Thursday, February 16, 2006

Modeling Standard Costs

In this blog I discuss different ways of hiding changes in costs. Most examples are from the boating world, a place I visit frequently.

I attended the annual Toronto boat show this past January. My wife and I own a lovely sailboat and get out as often as possible. We are planning a Trans Atlantic voyage in the next few years and are slowly accumulating the proper gear needed for such an extended trip.

I track the boat prices from year to year to know what my current boat is approximately worth and what my next dream boat will cost. Of course that dream boat seems to get larger every year. I was tempted by a shiny Tartan 4100 cruiser loaded with all the bells and whistles but that’s another story. What I was mainly interested in was pricing and this year it seems that boat prices have increased by only a minor amount.

Pricing is an important part of any sales process. Too little and you aren’t making any profit and too much and you aren’t making any sales. Either way, the business won’t last long without a proper pricing strategy. One person’s price becomes another person’s cost, particularly if you are buying something for resale. So for the rest of today’s blog, think of what you purchase and how you model those costs every cycle. I’ll use the term cost now instead of price to suggest that we are buying something that we will eventually resell.

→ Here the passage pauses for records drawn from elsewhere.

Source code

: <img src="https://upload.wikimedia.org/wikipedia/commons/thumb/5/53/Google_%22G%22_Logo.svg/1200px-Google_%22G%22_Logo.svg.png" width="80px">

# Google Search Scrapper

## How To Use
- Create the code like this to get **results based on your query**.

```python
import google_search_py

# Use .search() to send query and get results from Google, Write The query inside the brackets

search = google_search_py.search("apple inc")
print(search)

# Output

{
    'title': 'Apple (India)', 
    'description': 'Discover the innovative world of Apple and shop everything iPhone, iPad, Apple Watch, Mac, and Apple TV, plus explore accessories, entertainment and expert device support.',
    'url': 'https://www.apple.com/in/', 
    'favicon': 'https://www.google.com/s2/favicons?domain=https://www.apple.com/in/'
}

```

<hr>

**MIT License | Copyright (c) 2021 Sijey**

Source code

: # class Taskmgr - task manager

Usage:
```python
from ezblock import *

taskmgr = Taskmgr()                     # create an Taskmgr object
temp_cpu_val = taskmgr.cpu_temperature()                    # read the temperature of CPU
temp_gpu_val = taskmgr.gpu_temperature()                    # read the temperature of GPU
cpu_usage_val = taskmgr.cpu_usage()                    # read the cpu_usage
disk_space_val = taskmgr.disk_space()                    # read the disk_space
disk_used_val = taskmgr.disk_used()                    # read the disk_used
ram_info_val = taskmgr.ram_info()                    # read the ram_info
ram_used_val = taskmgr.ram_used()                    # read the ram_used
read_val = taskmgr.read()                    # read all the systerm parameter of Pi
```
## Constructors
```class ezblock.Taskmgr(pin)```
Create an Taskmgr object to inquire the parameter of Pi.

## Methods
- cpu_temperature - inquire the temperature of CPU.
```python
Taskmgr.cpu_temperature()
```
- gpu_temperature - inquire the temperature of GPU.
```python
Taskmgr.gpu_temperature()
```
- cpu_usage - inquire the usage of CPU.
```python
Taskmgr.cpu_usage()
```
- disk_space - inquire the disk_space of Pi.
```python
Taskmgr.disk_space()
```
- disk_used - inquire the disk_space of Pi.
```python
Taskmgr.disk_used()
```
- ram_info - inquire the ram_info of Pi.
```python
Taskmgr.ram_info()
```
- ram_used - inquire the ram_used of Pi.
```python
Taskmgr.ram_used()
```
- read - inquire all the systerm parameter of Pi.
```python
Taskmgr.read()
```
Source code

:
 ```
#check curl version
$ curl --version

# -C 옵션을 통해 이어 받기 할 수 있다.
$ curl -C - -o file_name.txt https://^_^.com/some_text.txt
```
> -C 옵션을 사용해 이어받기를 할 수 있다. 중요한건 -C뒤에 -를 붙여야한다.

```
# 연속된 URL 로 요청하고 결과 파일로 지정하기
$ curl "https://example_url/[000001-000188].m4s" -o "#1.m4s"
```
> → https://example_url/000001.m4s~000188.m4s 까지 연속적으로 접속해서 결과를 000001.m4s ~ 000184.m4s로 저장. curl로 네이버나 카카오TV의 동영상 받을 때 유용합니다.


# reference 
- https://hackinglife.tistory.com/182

While boat costs seem to have increased only slightly, it was difficult to tell where the actual differences were from prior years. After some analysis I discovered the biggest variance was in the decrease of boat show incentives. Customers often buy boats at shows because of deep discounts on typically purchased options. If those items are included in the price of the boat, then you don’t have to pay extra for them. These “options” can sum up to tens of thousands of dollars since there’s nothing cheap on a boat. A boat cost increase is effectively hidden when the dollar amount of “free” items is reduced. So in reality boat costs (remember we’re buying for resale) have gone up, and not stayed the same.

Manufacturers will often create anniversary or special editions of their products. You might be persuaded that you are getting additional features for a limited time only. So buy today, right? I noticed that the anniversary version of our boat had all kinds of options included for a one time special price. Interestingly, these were standard items when we purchased our boat. I wonder if these items are included as standard in next year’s model. If these are indeed options then that becomes a cost increase.

Some times it’s difficult to compare models year to year. Manufacturers will often change the name of the product and you really don’t know if you are getting the same thing as last year or if it’s just in a different package. Bed and mattress companies are notorious for this. It’s impossible to compare the same thing at different stores since the manufacturer creates that name only for that store. SleepKing in one store might be the same as SlumberBunny in another store.

What other factors can affect the cost of something yet remain hidden? How about the price of money? Over the last few years we’ve seen the cost of American boats go down significantly because the Canadian dollar is getting stronger all the time. This year the costs for identical boats were similar to last year yet the dollar has gone up over the same time. This means that the manufacturer’s costs have actually gone up and if currency swings the other way, the net effect will be a big cost increase to purchasers next cycle.

Sailboats require commissioning. This includes putting the boat together and making sure everything works. These costs are far from standard. Some dealers will include freight into this figure, while others will leave it out.

I’ve put together a short checklist of items to include when you create analytics applications that include costing.

1.) Create a standard configuration and compare similar feature sets.
2.) Build a standard configuration cost but allow for some leeway for specialty options that aren’t always available.
3.) Compare values using the same currency. Determine the effect of currency fluctuations if there is a long lead time to delivery.
4.) List typical ancillary costs that are associated with the final delivery.

You can create a much longer list but you see that modeling costs is never about the final cost. There's information hidden in price increases as well and the intelligent business tracks those changes so they know about future changes before they happen.